- Cover art
- Developer: Tecmo
- Publisher: Tecmo
- Platform: Nintendo Entertainment System
- Release: NA: January 1989;
- Genre: Sports
- Modes: Single-player, multiplayer

= Tecmo Baseball =

1989 baseball video game

Tecmo Baseball is a baseball video game developed by Tecmo for the Nintendo Entertainment System. It was released in January 1989 exclusively for the North American market.

==Summary==
There are three modes in the game; one-player, two-player, and watch (zero-player). In addition to games between teams, there is also an all-star game with the best players in the game.
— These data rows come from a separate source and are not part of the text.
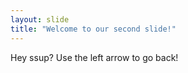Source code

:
```yaml
---
layout: slide
title: "Welcome to our second slide!"
---
```

Hey ssup?
Use the left arrow to go back!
The game features a National division (comparable to the National League) and an American division (comparable to the American League, although both divisions only include seven teams each. The National teams are: St. Louis, San Francisco, New York, Cincinnati, Los Angeles, Atlanta and Chicago. The American division teams are: Minnesota, Detroit, Milwaukee, New York, Boston, California, and Texas.

All the players on the teams have names and statistics similar to those of real Major League ballplayers. For example, a player on the Detroit team was named Arex but his statistics were those of Alan Trammell of the Detroit Tigers in 1987. The best teams in the game are St. Louis and Minnesota, the two teams that played each other in the 1987 World Series.

==Reception==
Computer Entertainer scored the game 7 out of 8 stars.